サステナビリティ・リンク・ボンド(SLB)の発行額は200億ドル(約2.7兆円)と第1四半期から31%減少したが、上半期のSLBの発行額は470億ドル(約6.2兆円)と、2021年上半期の水準よりも20%以上高い水準を維持している。Moody’sは、「SLBは、一般企業目的の借入の柔軟性を維持しながらサステナブルボンド市場の開拓を目指す多くの発行体にとって、引き続き選択すべき手段として浮上している 」ことから、SLBの発行額は今年後半に再び増加すると予想している。

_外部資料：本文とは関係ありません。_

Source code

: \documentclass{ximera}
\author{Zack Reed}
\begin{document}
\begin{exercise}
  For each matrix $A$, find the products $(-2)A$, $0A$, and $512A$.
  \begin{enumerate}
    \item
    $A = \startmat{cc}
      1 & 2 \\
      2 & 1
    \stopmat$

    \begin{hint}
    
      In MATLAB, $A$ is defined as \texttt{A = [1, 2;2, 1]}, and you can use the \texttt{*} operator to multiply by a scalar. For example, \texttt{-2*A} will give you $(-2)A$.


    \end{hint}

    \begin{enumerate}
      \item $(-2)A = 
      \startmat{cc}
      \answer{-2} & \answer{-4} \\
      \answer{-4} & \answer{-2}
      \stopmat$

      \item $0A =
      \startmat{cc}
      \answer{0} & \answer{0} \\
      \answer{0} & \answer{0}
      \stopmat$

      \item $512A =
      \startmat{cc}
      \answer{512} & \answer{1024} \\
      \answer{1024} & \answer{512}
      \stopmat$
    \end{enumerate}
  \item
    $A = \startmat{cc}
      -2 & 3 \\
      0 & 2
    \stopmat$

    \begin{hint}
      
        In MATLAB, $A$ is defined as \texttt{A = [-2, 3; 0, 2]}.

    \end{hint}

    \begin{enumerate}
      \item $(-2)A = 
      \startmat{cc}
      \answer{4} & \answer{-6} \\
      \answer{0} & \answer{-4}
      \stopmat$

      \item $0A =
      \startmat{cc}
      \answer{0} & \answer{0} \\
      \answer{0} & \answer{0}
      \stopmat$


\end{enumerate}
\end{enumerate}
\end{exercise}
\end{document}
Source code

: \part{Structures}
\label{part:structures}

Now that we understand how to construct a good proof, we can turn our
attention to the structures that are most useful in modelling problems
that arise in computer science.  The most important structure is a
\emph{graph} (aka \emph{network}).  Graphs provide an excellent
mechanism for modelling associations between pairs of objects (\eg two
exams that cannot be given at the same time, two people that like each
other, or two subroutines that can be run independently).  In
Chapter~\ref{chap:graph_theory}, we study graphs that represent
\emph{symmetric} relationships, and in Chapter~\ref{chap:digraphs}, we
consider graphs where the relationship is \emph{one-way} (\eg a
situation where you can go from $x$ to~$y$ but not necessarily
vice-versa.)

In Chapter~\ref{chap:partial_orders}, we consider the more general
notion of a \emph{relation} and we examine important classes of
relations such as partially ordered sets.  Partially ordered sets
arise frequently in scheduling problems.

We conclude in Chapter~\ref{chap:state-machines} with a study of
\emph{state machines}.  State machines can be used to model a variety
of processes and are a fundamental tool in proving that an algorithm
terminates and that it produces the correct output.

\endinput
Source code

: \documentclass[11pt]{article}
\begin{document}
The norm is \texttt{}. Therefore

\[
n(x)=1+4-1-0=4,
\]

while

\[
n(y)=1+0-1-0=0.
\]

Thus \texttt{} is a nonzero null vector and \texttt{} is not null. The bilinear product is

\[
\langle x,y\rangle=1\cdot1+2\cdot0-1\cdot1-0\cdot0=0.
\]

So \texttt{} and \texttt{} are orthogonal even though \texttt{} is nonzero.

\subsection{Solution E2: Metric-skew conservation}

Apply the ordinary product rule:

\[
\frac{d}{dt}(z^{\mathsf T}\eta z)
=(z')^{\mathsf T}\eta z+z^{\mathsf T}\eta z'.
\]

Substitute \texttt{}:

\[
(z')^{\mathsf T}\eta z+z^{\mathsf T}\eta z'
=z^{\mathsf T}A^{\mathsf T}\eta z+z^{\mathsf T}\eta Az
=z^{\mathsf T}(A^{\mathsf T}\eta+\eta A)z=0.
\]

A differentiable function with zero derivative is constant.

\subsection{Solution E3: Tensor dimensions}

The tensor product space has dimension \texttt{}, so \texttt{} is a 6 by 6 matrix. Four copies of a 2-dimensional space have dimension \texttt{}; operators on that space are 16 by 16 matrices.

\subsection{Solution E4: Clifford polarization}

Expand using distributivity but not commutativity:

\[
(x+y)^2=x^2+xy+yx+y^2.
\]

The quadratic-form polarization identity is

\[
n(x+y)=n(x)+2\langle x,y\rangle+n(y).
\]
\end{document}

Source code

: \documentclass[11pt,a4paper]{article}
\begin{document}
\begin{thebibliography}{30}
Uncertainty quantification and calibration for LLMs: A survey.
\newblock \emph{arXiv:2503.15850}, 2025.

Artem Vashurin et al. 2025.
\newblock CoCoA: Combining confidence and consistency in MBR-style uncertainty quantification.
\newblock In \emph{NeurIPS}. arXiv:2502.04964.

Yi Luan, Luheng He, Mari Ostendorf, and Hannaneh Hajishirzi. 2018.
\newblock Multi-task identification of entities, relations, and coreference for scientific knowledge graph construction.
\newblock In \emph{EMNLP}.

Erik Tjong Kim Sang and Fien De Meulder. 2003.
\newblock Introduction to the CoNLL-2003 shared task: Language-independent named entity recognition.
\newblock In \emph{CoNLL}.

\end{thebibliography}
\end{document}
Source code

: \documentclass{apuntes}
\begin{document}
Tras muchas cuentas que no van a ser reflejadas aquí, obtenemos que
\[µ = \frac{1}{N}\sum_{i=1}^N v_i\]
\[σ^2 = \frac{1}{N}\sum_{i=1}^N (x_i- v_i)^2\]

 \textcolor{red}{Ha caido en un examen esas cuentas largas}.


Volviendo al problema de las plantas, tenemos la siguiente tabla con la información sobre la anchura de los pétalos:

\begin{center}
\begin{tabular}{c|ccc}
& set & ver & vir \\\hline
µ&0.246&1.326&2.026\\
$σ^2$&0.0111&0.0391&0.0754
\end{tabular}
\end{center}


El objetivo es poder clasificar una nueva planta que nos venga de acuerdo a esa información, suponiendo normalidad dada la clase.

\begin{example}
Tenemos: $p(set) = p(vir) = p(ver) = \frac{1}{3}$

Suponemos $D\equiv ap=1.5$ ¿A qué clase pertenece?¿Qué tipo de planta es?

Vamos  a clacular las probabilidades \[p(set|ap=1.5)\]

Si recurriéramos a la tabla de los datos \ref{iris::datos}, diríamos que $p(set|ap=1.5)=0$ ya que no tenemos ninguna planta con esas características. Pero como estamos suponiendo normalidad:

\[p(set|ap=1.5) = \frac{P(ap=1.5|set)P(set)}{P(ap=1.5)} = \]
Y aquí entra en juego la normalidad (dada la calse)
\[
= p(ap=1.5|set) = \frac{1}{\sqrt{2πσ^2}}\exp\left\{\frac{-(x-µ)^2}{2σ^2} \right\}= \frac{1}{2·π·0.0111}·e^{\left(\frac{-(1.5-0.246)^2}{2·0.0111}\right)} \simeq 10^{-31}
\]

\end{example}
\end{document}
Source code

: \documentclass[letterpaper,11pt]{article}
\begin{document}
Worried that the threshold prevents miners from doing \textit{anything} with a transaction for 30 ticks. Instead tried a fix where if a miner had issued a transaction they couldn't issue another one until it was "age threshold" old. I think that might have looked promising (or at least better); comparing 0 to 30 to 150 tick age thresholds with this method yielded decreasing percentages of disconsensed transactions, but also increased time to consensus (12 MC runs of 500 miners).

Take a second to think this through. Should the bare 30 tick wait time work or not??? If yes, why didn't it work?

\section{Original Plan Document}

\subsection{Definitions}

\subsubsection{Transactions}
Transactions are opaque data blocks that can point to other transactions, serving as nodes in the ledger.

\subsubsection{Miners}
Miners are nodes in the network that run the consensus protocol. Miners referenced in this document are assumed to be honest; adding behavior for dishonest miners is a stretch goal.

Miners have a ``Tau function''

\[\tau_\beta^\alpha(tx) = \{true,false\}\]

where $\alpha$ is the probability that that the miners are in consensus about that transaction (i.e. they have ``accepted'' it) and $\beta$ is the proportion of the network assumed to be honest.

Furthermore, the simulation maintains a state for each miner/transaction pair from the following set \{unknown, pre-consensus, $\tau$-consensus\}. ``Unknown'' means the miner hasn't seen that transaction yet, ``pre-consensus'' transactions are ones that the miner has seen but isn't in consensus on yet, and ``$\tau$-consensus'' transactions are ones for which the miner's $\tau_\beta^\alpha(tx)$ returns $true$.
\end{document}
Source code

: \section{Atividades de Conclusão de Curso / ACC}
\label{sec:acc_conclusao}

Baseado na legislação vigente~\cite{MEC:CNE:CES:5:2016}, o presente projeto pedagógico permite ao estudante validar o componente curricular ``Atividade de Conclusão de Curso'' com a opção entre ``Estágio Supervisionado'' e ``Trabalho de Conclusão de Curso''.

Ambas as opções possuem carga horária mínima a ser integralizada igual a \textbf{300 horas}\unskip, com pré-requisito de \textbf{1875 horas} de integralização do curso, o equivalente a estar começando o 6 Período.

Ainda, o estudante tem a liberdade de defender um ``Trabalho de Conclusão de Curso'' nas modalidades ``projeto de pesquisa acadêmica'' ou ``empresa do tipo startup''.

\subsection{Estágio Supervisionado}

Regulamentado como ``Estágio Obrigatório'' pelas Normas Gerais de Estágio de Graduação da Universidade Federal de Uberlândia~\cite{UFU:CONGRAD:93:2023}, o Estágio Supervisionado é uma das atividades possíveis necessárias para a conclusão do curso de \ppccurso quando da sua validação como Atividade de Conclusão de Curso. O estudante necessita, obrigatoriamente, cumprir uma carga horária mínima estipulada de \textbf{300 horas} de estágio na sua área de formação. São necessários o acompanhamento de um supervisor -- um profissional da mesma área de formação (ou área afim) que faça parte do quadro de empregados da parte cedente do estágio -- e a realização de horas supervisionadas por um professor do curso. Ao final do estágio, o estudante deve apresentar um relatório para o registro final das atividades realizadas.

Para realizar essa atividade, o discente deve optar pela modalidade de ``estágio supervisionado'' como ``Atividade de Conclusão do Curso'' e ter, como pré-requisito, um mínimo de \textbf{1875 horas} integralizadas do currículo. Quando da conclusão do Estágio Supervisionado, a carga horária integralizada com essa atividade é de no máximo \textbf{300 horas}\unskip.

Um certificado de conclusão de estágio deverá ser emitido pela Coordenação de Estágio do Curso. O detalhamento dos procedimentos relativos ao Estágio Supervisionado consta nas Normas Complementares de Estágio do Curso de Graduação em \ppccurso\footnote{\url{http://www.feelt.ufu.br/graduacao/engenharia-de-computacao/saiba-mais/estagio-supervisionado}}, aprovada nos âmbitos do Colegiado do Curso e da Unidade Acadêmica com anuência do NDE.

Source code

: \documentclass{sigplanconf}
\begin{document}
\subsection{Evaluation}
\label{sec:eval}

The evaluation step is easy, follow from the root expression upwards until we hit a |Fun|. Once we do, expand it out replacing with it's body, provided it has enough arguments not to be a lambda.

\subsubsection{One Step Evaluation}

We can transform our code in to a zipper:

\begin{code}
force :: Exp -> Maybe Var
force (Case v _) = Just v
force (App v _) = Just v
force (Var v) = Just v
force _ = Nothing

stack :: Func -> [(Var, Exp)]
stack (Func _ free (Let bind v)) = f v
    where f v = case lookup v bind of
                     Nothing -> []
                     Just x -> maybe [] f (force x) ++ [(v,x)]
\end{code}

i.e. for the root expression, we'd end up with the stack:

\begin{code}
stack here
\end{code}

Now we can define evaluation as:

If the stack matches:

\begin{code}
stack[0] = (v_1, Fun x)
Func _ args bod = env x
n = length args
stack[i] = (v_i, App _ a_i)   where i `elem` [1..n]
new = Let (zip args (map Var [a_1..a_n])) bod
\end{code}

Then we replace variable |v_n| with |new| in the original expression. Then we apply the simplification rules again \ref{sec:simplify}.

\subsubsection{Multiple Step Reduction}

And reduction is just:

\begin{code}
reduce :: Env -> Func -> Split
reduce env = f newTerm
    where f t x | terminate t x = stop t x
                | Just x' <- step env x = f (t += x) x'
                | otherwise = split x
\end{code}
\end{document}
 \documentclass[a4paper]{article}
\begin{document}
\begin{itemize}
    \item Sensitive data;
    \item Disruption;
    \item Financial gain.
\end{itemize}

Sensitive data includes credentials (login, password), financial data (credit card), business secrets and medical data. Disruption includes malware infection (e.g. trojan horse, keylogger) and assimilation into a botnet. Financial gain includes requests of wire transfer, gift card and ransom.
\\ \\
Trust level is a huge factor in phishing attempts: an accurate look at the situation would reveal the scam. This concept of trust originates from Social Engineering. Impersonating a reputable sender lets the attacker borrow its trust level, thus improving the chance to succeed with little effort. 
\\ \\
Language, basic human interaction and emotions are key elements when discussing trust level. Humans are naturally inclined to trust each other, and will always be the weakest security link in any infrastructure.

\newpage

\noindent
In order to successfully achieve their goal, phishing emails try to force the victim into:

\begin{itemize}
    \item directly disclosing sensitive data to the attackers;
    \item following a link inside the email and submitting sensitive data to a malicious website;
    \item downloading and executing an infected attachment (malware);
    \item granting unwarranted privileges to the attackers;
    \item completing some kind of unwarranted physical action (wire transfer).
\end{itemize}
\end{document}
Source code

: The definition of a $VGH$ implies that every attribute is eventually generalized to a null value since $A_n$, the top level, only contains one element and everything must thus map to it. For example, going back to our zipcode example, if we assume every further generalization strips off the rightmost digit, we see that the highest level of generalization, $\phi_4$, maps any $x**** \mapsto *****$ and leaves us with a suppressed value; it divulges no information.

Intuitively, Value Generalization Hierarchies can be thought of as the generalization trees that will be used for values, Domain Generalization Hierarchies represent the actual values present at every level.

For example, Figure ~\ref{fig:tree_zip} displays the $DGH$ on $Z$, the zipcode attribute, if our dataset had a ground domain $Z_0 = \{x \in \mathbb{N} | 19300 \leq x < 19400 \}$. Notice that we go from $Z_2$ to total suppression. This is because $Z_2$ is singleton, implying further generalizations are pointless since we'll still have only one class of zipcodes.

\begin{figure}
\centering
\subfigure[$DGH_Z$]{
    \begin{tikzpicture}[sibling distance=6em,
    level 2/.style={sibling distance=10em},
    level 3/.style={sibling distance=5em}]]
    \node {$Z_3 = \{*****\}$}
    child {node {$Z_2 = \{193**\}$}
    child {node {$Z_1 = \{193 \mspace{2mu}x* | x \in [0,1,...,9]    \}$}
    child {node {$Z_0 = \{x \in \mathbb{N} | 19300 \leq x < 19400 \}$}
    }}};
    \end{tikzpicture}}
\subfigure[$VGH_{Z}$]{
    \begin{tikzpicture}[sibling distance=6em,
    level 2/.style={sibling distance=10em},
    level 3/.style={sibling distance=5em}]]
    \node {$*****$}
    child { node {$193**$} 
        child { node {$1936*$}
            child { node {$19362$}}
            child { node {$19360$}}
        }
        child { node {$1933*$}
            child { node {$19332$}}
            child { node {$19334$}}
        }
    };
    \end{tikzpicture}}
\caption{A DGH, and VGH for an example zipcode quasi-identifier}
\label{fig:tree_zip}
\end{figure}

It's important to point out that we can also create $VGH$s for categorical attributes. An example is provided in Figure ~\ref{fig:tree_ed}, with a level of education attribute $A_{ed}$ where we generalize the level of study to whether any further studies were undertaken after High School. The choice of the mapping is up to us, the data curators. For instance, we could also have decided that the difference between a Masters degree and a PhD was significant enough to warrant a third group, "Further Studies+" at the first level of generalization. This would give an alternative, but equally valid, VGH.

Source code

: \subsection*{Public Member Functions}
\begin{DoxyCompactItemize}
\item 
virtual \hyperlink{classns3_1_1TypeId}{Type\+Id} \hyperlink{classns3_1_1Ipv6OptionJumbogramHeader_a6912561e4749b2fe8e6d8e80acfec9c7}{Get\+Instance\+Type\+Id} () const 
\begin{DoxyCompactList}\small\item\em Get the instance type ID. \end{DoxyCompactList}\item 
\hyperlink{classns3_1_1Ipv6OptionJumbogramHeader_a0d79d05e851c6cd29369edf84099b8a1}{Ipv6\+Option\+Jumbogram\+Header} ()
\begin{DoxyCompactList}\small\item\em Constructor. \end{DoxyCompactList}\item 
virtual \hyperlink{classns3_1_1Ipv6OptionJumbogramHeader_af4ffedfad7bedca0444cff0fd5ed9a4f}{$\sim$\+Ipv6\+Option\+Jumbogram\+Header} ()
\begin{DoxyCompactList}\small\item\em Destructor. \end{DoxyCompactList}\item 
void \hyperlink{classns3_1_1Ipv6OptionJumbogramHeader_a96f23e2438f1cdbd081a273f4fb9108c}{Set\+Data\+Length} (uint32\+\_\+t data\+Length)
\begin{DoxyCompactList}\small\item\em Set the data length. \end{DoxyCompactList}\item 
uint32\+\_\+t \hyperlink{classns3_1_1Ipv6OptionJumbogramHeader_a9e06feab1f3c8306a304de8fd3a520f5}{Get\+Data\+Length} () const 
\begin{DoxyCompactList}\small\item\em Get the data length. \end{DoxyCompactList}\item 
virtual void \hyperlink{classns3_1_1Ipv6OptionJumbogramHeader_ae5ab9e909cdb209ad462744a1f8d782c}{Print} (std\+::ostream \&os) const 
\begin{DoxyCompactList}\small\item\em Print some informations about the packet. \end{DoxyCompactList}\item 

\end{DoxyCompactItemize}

本レポートでは、今後サステナブルボンド市場に影響を与えそうな主な市場や規制の動向も紹介している。たとえば、EUの分類法では最近、原子力やガスの活動の一部が適格とされ、これにより、オンタリオ電力やBruce Powerによる最近の取引など、原子力関連のグリーンボンド発行が増加する可能性があるとされている。その他の重要な出来事としては、連邦政府の発電所からの排出を規制する能力を制限する最近の米国最高裁判決(米国のエネルギー転換を遅らせるリスク)や、欧州中央銀行(ECB)が最近、債券の保有を気候変動のプロファイルが優れた発行体に傾けることを発表し、長期的にサステナブルボンドのボリュームを高める可能性があることなどがある。